▼▼▼

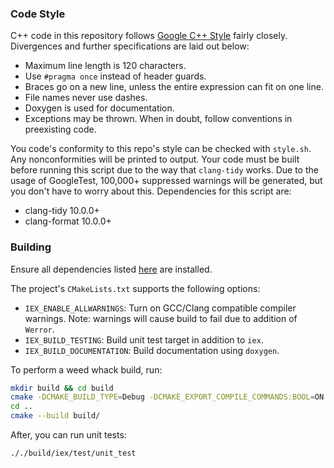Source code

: ### Code Style
C++ code in this repository follows [Google C++ Style](https://google.github.io/styleguide/cppguide.html) fairly closely. Divergences and further specifications are laid out below:
* Maximum line length is 120 characters.
* Use `#pragma once` instead of header guards.
* Braces go on a new line, unless the entire expression can fit on one line.
* File names never use dashes.
* Doxygen is used for documentation.
* Exceptions may be thrown.
When in doubt, follow conventions in preexisting code.

You code's conformity to this repo's style can be checked with `style.sh`. Any nonconformities will be printed to output. Your code must be built before running this script due to the way that `clang-tidy` works. Due to the usage of GoogleTest, 100,000+ suppressed warnings will be generated, but you don't have to worry about this. Dependencies for this script are:
* clang-tidy 10.0.0+
* clang-format 10.0.0+

### Building
Ensure all dependencies listed [here](../README.md#Dependencies) are installed.

The project's `CMakeLists.txt` supports the following options:
* `IEX_ENABLE_ALLWARNINGS`: Turn on GCC/Clang compatible compiler warnings. Note: warnings will cause build to fail due to addition of `Werror`.
* `IEX_BUILD_TESTING`: Build unit test target in addition to `iex`.
* `IEX_BUILD_DOCUMENTATION`: Build documentation using `doxygen`.

To perform a weed whack build, run:
```bash
mkdir build && cd build
cmake -DCMAKE_BUILD_TYPE=Debug -DCMAKE_EXPORT_COMPILE_COMMANDS:BOOL=ON -DIEX_BUILD_DOCUMENTATION:BOOL=OFF -DIEX_ENABLE_ALLWARNINGS:BOOL=ON -DIEX_BUILD_TESTING:BOOL=ON ..
cd ..
cmake --build build/
```
After, you can run unit tests:
```bash
././build/iex/test/unit_test
```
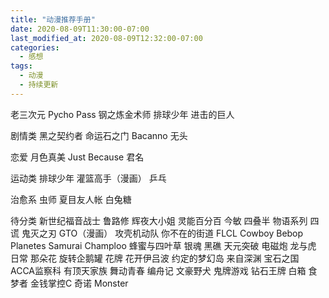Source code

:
 ```yaml
---
title: "动漫推荐手册"
date: 2020-08-09T11:30:00-07:00
last_modified_at: 2020-08-09T12:32:00-07:00
categories:
  - 感想
tags:
  - 动漫
  - 持续更新
---
```


老三次元
Pycho Pass
钢之炼金术师
排球少年
进击的巨人

剧情类
黑之契约者
命运石之门
Bacanno
无头

恋爱
月色真美
Just Because
君名

运动类
排球少年
灌篮高手（漫画）
乒乓

治愈系
虫师
夏目友人帐
白兔糖

待分类
新世纪福音战士
鲁路修
辉夜大小姐
灵能百分百
今敏
四叠半
物语系列
四谎
鬼灭之刃
GTO（漫画）
攻壳机动队
你不在的街道
FLCL
Cowboy Bebop
Planetes
Samurai Champloo
蜂蜜与四叶草
银魂
黑礁
天元突破
电磁炮
龙与虎
日常
那朵花
旋转企鹅罐
花牌
花开伊吕波
约定的梦幻岛
来自深渊
宝石之国
ACCA监察科
有顶天家族
舞动青春
编舟记
文豪野犬
鬼牌游戏
钻石王牌
白箱
食梦者
金钱掌控C
奇诺
Monster
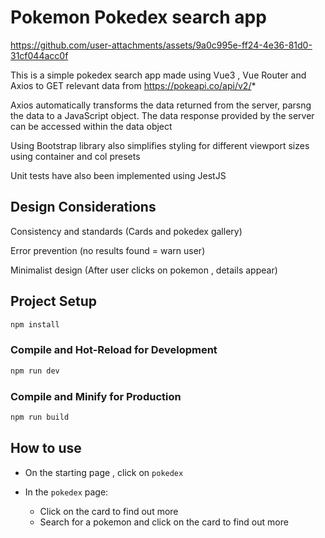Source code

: # Pokemon Pokedex search app

https://github.com/user-attachments/assets/9a0c995e-ff24-4e36-81d0-31cf044acc0f

This is a simple pokedex search app made using Vue3 , Vue Router and Axios to GET relevant data from https://pokeapi.co/api/v2/*

Axios automatically transforms the data returned from the server, parsng the data to a JavaScript object. The data response provided by the server can be accessed within the data object

Using Bootstrap library also simplifies styling for different viewport sizes using container and col presets


Unit tests have also been implemented using JestJS

## Design Considerations
Consistency and standards (Cards and pokedex gallery)

Error prevention (no results found = warn user)

Minimalist design (After user clicks on pokemon , details appear)

## Project Setup

```sh
npm install
```

### Compile and Hot-Reload for Development

```sh
npm run dev
```

### Compile and Minify for Production

```sh
npm run build
```

## How to use

- On the starting page , click on `pokedex`

- In the `pokedex` page: 
    - Click on the card to find out more
    - Search for a pokemon and click on the card to find out more 
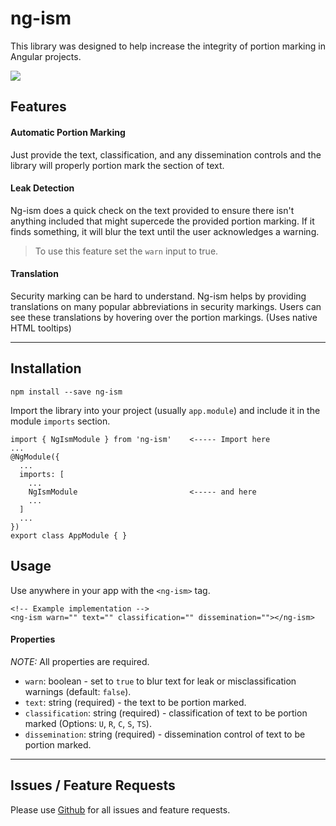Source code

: # ng-ism

This library was designed to help increase the integrity of portion marking in Angular projects. 

![](https://media.giphy.com/media/TL5XQpSpASo4U/giphy.gif)

## Features
#### Automatic Portion Marking
Just provide the text, classification, and any dissemination controls and the library will properly portion mark the section of text.

#### Leak Detection
Ng-ism does a quick check on the text provided to ensure there isn't anything included that might supercede the provided portion marking.  If it finds something, it will blur the text until the user acknowledges a warning. 
> To use this feature set the `warn` input to true.

#### Translation
Security marking can be hard to understand.  Ng-ism helps by providing translations on many popular abbreviations in security markings.  Users can see 
these translations by hovering over the portion markings. (Uses native HTML tooltips)

---
## Installation

```
npm install --save ng-ism
```

Import the library into your project (usually `app.module`) and include it in the module `imports` section.

```
import { NgIsmModule } from 'ng-ism'    <----- Import here
...
@NgModule({
  ...
  imports: [
    ...
    NgIsmModule                         <----- and here
    ...
  ]
  ...
})
export class AppModule { }
```

## Usage

Use anywhere in your app with the `<ng-ism>` tag.

```
<!-- Example implementation -->
<ng-ism warn="" text="" classification="" dissemination=""></ng-ism>
```
#### Properties
*NOTE:* All properties are required.
- `warn`: boolean - set to `true` to blur text for leak or misclassification warnings (default: `false`).
- `text`: string (required) - the text to be portion marked.
- `classification`: string (required) - classification of text to be portion marked (Options: `U`, `R`, `C`, `S`, `TS`).
- `dissemination`: string (required) - dissemination control of text to be portion marked.

---
## Issues / Feature Requests

Please use [Github](https://github.com/540co/ng-ism/issues) for all issues and feature requests.
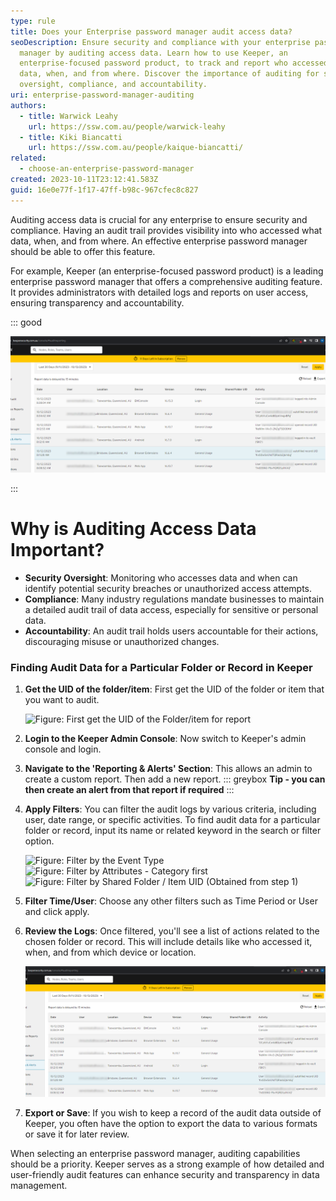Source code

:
 ```yaml
---
type: rule
title: Does your Enterprise password manager audit access data?
seoDescription: Ensure security and compliance with your enterprise password
  manager by auditing access data. Learn how to use Keeper, an
  enterprise-focused password product, to track and report who accessed what
  data, when, and from where. Discover the importance of auditing for security
  oversight, compliance, and accountability.
uri: enterprise-password-manager-auditing
authors:
  - title: Warwick Leahy
    url: https://ssw.com.au/people/warwick-leahy
  - title: Kiki Biancatti
    url: https://ssw.com.au/people/kaique-biancatti/
related:
  - choose-an-enterprise-password-manager
created: 2023-10-11T23:12:41.583Z
guid: 16e0e77f-1f17-47ff-b98c-967cfec8c827
---
```

Auditing access data is crucial for any enterprise to ensure security and compliance. Having an audit trail provides visibility into who accessed what data, when, and from where. An effective enterprise password manager should be able to offer this feature.

<!--endintro-->

For example, Keeper (an enterprise-focused password product) is a leading enterprise password manager that offers a comprehensive auditing feature. It provides administrators with detailed logs and reports on user access, ensuring transparency and accountability.

::: good

![Good Example: Keeper auditing shows exactly who opened what record](keeper-good-example-auditreport_1716517771241.png)

:::

# **Why is Auditing Access Data Important?**

* **Security Oversight**: Monitoring who accesses data and when can identify potential security breaches or unauthorized access attempts.
* **Compliance**: Many industry regulations mandate businesses to maintain a detailed audit trail of data access, especially for sensitive or personal data.
* **Accountability**: An audit trail holds users accountable for their actions, discouraging misuse or unauthorized changes.

### **Finding Audit Data for a Particular Folder or Record in Keeper**

1. **Get the UID of the folder/item**: First get the UID of the folder or item that you want to audit.
   
   ![Figure: First get the UID of the Folder/item for report](keeper-getinteresing-itemuuid.png)

2. **Login to the Keeper Admin Console**: Now switch to Keeper's admin console and login.
3. **Navigate to the 'Reporting & Alerts' Section**: This allows an admin to create a custom report. Then add a new report.
   ::: greybox 
   **Tip - you can then create an alert from that report if required**
   :::
4. **Apply Filters**: You can filter the audit logs by various criteria, including user, date range, or specific activities. To find audit data for a particular folder or record, input its name or related keyword in the search or filter option.
   
   ![Figure: Filter by the Event Type](keeper-applyfilters2.png)
   ![Figure: Filter by Attributes - Category first](keeper-applyfilters1.png)
   ![Figure: Filter by Shared Folder / Item UID (Obtained from step 1)](keeper-filtering-the-report.png)

5. **Filter Time/User**: Choose any other filters such as Time Period or User and click apply.
6. **Review the Logs**: Once filtered, you'll see a list of actions related to the chosen folder or record. This will include details like who accessed it, when, and from which device or location.
   
   ![Figure: View the audit log](keeper-good-example-auditreport_1716517771241.png)

7. **Export or Save**: If you wish to keep a record of the audit data outside of Keeper, you often have the option to export the data to various formats or save it for later review.

When selecting an enterprise password manager, auditing capabilities should be a priority. Keeper serves as a strong example of how detailed and user-friendly audit features can enhance security and transparency in data management.
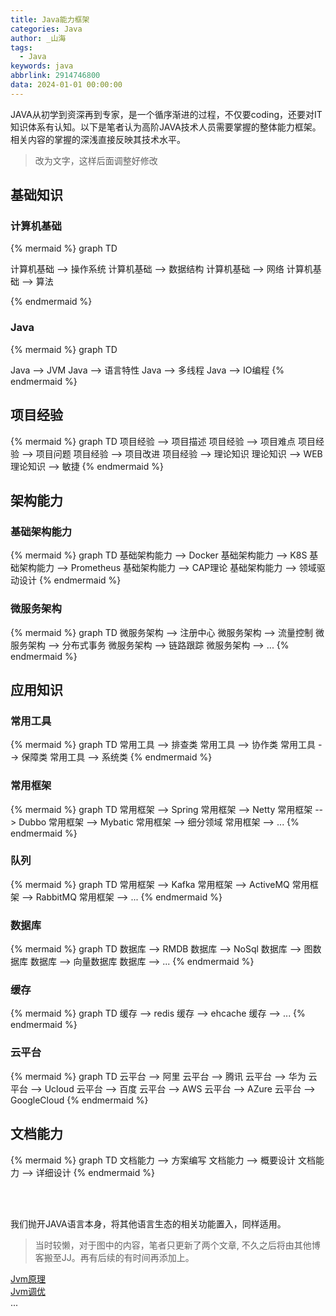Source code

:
 ```yaml
---
title: Java能力框架
categories: Java
author: _山海
tags:
  - Java
keywords: java
abbrlink: 2914746800
data: 2024-01-01 00:00:00
---
```



JAVA从初学到资深再到专家，是一个循序渐进的过程，不仅要coding，还要对IT知识体系有认知。以下是笔者认为高阶JAVA技术人员需要掌握的整体能力框架。相关内容的掌握的深浅直接反映其技术水平。

> 改为文字，这样后面调整好修改

## 基础知识
### 计算机基础


{% mermaid %}
graph TD

计算机基础 --> 操作系统
计算机基础 --> 数据结构
计算机基础 --> 网络
计算机基础 --> 算法

{% endmermaid  %}

### Java

{% mermaid %}
graph TD

Java --> JVM
Java --> 语言特性
Java --> 多线程
Java --> IO编程
{% endmermaid %}



## 项目经验

{% mermaid %}
graph TD
项目经验 --> 项目描述
项目经验 --> 项目难点
项目经验 --> 项目问题
项目经验 --> 项目改进
项目经验 --> 理论知识
理论知识 --> WEB
理论知识 --> 敏捷
{% endmermaid %}

## 架构能力

### 基础架构能力
{% mermaid %}
graph TD
基础架构能力 --> Docker
基础架构能力 --> K8S
基础架构能力 --> Prometheus
基础架构能力 --> CAP理论
基础架构能力 --> 领域驱动设计
{% endmermaid %}

### 微服务架构

{% mermaid %}
graph TD
微服务架构  --> 注册中心
微服务架构  --> 流量控制
微服务架构  --> 分布式事务
微服务架构  --> 链路跟踪
微服务架构  --> ...
{% endmermaid %}

## 应用知识

### 常用工具

{% mermaid %}
graph TD
常用工具 --> 排查类
常用工具 --> 协作类
常用工具 --> 保障类
常用工具 --> 系统类
{% endmermaid %}
### 常用框架
{% mermaid %}
graph TD
常用框架 --> Spring
常用框架 --> Netty
常用框架 --> Dubbo
常用框架 --> Mybatic
常用框架 --> 细分领域
常用框架 --> ...
{% endmermaid %}

### 队列
{% mermaid %}
graph TD
常用框架 --> Kafka
常用框架 --> ActiveMQ
常用框架 --> RabbitMQ
常用框架 --> ...
{% endmermaid %}

### 数据库
{% mermaid %}
graph TD
数据库 --> RMDB
数据库 --> NoSql
数据库 --> 图数据库
数据库 --> 向量数据库
数据库 --> ...
{% endmermaid %}

### 缓存
{% mermaid %}
graph TD
缓存 --> redis
缓存 --> ehcache
缓存 --> ...
{% endmermaid %}

### 云平台
{% mermaid %}
graph TD
云平台 --> 阿里
云平台 --> 腾讯
云平台 --> 华为
云平台 --> Ucloud
云平台 --> 百度
云平台 --> AWS
云平台 --> AZure
云平台 --> GoogleCloud
{% endmermaid %}

## 文档能力
{% mermaid %}
graph TD
文档能力 --> 方案编写
文档能力 --> 概要设计
文档能力 --> 详细设计
{% endmermaid %}

<br><br>

我们抛开JAVA语言本身，将其他语言生态的相关功能置入，同样适用。
> 当时较懒，对于图中的内容，笔者只更新了两个文章, 不久之后将由其他博客搬至JJ。再有后续的有时间再添加上。


[Jvm原理](https://juejin.cn/post/7296017029705318419)  
[Jvm调优](https://juejin.cn/post/7296017029705318419)  
...
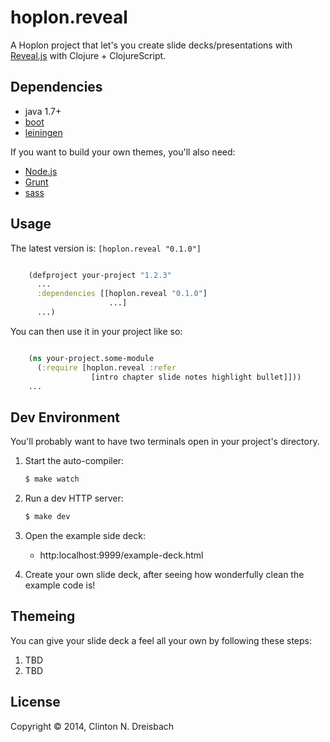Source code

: # hoplon.reveal

A Hoplon project that let's you create slide decks/presentations with
[Reveal.js][3] with Clojure + ClojureScript.

## Dependencies

- java 1.7+
- [boot][1]
- [leiningen][2]

If you want to build your own themes, you'll also need:

- [Node.js][4]
- [Grunt][5]
- [sass][6]

## Usage

The latest version is: ``[hoplon.reveal "0.1.0"]``

```clojure

    (defproject your-project "1.2.3"
      ...
      :dependencies [[hoplon.reveal "0.1.0"]
                      ...]
      ...)
```

You can then use it in your project like so:

```clojure

    (ns your-project.some-module
      (:require [hoplon.reveal :refer
                  [intro chapter slide notes highlight bullet]]))
    ...
```

## Dev Environment

You'll probably want to have two terminals open in your project's
directory.

1. Start the auto-compiler:

    ```bash
    $ make watch
    ```

1. Run a dev HTTP server:

    ```bash
    $ make dev
    ```

1. Open the example side deck:
   * http:localhost:9999/example-deck.html

1. Create your own slide deck, after seeing how wonderfully clean the example
   code is!

## Themeing

You can give your slide deck a feel all your own by following these steps:

1. TBD
2. TBD


## License

Copyright © 2014, Clinton N. Dreisbach

[1]: https://github.com/tailrecursion/boot
[2]: https://github.com/technomancy/leiningen
[3]: http://lab.hakim.se/reveal-js/#/
[4]: http://nodejs.org/
[5]: http://gruntjs.com/
[6]: http://sass-lang.com/
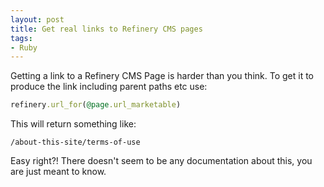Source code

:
```yaml
---
layout: post
title: Get real links to Refinery CMS pages
tags:
- Ruby
---
```

Getting a link to a Refinery CMS Page is harder than you think. To get it to produce the link including parent paths etc use:

```ruby
refinery.url_for(@page.url_marketable)
```

This will return something like:

```
/about-this-site/terms-of-use
```

Easy right?! There doesn't seem to be any documentation about this, you are just meant to know.
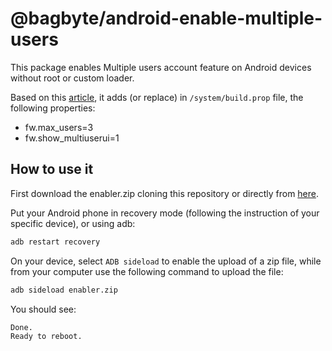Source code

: # @bagbyte/android-enable-multiple-users
This package enables Multiple users account feature on Android devices without root or custom loader.

Based on this [article](https://beebom.com/how-enable-multiple-user-accounts-any-android/), it adds
(or replace) in `/system/build.prop` file, the following properties:
* fw.max_users=3
* fw.show_multiuserui=1

## How to use it

First download the enabler.zip cloning this repository or directly from [here](https://raw.githubusercontent.com/bagbyte/android-enable-multiple-users/master/enabler.zip).

Put your Android phone in recovery mode (following the instruction of your specific device), or
using adb:

```bash
adb restart recovery
```

On your device, select `ADB sideload` to enable the upload of a zip file, while from your computer
use the following command to upload the file:

```bash
adb sideload enabler.zip
```

You should see:

```bash
Done.
Ready to reboot.
```
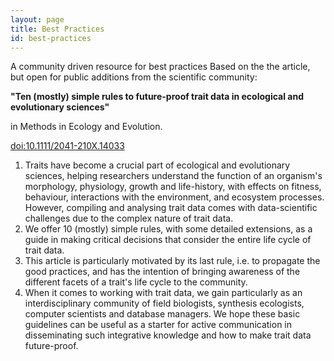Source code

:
 ```yaml
---
layout: page
title: Best Practices
id: best-practices
---
```


A community driven resource for best practices
Based on the the article, but open for public additions from the scientific community:

**"Ten (mostly) simple rules to future-proof trait data in ecological and evolutionary sciences"**

in Methods in Ecology and Evolution.

[doi:10.1111/2041-210X.14033](https://doi.org/10.1111/2041-210X.14033)


1. Traits have become a crucial part of ecological and evolutionary sciences, helping researchers understand the function of an organism's morphology, physiology, growth and life-history, with effects on fitness, behaviour, interactions with the environment, and ecosystem processes. However, compiling and analysing trait data comes with data-scientific challenges due to the complex nature of trait data. 
2. We offer 10 (mostly) simple rules, with some detailed extensions, as a guide in making critical decisions that consider the entire life cycle of trait data. 
3. This article is particularly motivated by its last rule, i.e. to propagate the good practices, and has the intention of bringing awareness of the different facets of a trait's life cycle to the community. 
4. When it comes to working with trait data, we gain particularly as an interdisciplinary community of field biologists, synthesis ecologists, computer scientists and database managers. We hope these basic guidelines can be useful as a starter for active communication in disseminating such integrative knowledge and how to make trait data future-proof.
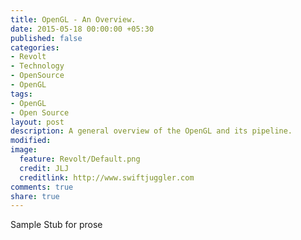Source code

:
 ```yaml
---
title: OpenGL - An Overview.
date: 2015-05-18 00:00:00 +05:30
published: false
categories:
- Revolt
- Technology
- OpenSource
- OpenGL
tags:
- OpenGL
- Open Source
layout: post
description: A general overview of the OpenGL and its pipeline.
modified: 
image:
  feature: Revolt/Default.png
  credit: JLJ
  creditlink: http://www.swiftjuggler.com
comments: true
share: true
---
```


Sample Stub for prose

▲▲▲

-- Assignment --
Once you have counted the lines of the data that contain the word "unauthorized", please reply with that number alone.

-- Completed task --
2